Centramatics used to be made from 20 guage steel - which is .953mm thick. I don't know if the newer models or stainless steel are thinner. But putting on the Centramatics behind the rotors - makes each front rotor disc "push" outward by the thickness of the Centramatic - or .953mm on each side.

Before I put on my Centramatics, I had the .7mm gap between the outside left rotor and the outside edge of the brake caliper bracket - and no more. When I originally installed, the left side rotor was tight against the outside edge of the caliper bracket - thus the front wheel could not turn without damage to the brake rotor (it would grind against the fixed caliper bracket).
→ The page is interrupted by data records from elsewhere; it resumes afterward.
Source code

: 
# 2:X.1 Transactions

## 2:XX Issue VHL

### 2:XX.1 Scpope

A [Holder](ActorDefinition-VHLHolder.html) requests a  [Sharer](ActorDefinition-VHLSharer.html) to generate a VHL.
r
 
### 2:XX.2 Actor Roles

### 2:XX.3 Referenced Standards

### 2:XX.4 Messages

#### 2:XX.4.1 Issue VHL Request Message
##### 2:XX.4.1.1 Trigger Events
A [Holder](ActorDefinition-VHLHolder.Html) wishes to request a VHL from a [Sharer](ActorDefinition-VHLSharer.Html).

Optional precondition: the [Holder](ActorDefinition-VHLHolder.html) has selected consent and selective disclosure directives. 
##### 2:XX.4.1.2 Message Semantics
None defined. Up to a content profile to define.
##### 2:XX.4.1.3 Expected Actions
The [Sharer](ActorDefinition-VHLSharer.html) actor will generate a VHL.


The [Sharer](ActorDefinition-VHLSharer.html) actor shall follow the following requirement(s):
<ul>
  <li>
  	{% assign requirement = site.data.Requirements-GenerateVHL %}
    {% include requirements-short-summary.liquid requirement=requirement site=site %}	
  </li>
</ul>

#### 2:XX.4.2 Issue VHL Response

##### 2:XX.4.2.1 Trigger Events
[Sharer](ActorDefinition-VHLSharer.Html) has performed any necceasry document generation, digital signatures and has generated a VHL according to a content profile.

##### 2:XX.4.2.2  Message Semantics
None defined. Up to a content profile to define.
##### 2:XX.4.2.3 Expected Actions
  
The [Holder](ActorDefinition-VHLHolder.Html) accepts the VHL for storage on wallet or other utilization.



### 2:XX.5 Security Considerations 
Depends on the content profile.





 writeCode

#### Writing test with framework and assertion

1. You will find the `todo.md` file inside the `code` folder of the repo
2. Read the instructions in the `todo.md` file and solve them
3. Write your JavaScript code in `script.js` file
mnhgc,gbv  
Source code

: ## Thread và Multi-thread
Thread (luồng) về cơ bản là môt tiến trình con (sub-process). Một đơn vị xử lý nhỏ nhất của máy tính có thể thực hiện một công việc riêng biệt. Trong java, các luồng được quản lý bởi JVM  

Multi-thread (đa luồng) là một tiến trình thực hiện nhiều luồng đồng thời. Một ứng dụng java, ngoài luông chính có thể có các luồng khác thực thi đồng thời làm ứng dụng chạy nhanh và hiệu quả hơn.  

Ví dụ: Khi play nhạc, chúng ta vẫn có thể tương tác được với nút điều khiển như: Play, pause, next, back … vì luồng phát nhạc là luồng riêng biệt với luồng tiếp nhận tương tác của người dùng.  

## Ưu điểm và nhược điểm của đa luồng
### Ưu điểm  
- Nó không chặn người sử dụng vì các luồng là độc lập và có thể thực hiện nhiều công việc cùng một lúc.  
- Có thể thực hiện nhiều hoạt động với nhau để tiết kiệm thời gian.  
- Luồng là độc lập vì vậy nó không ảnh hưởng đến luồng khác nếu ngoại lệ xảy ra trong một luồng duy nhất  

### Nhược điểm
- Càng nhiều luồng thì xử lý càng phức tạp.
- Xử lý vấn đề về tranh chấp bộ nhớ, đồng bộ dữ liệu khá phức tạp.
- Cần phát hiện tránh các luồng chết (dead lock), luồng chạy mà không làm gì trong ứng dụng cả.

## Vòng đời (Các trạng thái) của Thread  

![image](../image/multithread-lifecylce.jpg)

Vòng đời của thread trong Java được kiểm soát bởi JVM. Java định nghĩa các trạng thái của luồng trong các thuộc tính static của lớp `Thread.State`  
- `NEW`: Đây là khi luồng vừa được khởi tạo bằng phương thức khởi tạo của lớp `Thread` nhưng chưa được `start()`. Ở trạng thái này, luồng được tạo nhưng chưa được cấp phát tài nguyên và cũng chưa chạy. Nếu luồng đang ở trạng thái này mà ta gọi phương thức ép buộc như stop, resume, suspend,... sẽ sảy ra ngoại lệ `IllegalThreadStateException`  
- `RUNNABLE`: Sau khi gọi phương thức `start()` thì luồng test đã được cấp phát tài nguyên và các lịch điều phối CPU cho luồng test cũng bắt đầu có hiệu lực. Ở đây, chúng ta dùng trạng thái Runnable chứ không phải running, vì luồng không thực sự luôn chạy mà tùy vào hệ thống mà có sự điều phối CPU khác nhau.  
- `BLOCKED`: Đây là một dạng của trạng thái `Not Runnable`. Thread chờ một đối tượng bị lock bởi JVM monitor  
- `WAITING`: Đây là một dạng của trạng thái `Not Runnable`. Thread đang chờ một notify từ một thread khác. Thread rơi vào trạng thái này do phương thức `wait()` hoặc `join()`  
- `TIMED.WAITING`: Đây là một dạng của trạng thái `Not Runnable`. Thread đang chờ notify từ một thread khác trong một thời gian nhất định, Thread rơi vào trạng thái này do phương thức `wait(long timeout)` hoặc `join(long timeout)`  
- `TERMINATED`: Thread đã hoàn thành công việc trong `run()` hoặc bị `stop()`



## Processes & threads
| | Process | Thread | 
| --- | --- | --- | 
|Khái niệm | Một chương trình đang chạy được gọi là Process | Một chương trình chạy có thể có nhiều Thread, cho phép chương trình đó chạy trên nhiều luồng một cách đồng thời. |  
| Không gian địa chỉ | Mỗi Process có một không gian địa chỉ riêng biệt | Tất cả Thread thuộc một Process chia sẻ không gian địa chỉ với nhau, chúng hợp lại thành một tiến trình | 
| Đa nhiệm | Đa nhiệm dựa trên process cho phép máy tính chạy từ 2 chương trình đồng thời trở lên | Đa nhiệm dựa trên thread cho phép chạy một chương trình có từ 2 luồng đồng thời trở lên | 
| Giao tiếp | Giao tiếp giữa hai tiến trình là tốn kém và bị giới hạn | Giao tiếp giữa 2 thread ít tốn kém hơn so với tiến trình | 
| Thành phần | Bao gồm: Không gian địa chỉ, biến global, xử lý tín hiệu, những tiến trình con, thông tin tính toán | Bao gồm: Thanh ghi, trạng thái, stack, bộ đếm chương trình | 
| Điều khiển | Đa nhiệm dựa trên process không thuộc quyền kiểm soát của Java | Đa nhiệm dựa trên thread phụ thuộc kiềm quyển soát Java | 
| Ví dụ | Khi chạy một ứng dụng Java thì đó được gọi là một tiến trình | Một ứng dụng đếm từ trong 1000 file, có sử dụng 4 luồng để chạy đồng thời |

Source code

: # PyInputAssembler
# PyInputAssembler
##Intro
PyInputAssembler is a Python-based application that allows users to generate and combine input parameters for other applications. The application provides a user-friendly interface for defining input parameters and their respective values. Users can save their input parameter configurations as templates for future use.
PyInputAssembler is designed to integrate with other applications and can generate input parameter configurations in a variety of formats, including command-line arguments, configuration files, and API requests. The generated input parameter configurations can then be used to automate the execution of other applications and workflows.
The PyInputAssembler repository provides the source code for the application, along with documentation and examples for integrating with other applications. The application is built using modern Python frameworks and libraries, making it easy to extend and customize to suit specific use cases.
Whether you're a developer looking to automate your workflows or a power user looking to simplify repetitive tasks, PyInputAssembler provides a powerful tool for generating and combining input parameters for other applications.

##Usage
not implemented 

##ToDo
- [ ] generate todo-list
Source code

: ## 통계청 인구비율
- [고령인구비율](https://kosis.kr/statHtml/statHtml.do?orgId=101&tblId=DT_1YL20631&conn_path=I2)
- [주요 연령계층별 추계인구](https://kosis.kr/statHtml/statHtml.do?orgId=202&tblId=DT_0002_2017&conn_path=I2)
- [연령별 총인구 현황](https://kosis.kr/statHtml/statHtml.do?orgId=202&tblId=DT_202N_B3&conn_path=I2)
The right side had more space to begin with and was fine.

I orginially tried to spread the forks by using a wood 2 x 4 to tap between the forks and spread them - then tightened down the fork brace to keep the spread. Reinstalled the tire and went on a 2500 road trip. Bad idea. The bike kept drifting to the right and had a significant lean. When I returned home, I also noticed significant wear on the left side of the front tire (because of the lean and drift).

Read several posts about the Centramatics, and Buckhorn seemed to have the best answer. He said to use a Dremel and "grind" down the outside edge of the left caliper bracket. So I removed approx. 1mm of material from the caliper bracket, reinstalled the Centramatics, used the Honda feeler guage to make sure that I have the required .7mm gap - which I did, and everything is now fine.

I think Fred Harmon has indicated that the new Honda service manual no longer suggests / requires the .7mm gap. I have a 2007, and the Honda manual states that the .7mm gap is required. Honda also provided a .7mm feeler gauge as part of the GL1800 tool kit to measure that gap. So I can't speak if 2008 - later models have a "wider" caliper bracket gap where the rotor disc "floats" thru.

So if you're installing, and notice very little gap, keep in mind Buckhorn's suggestion.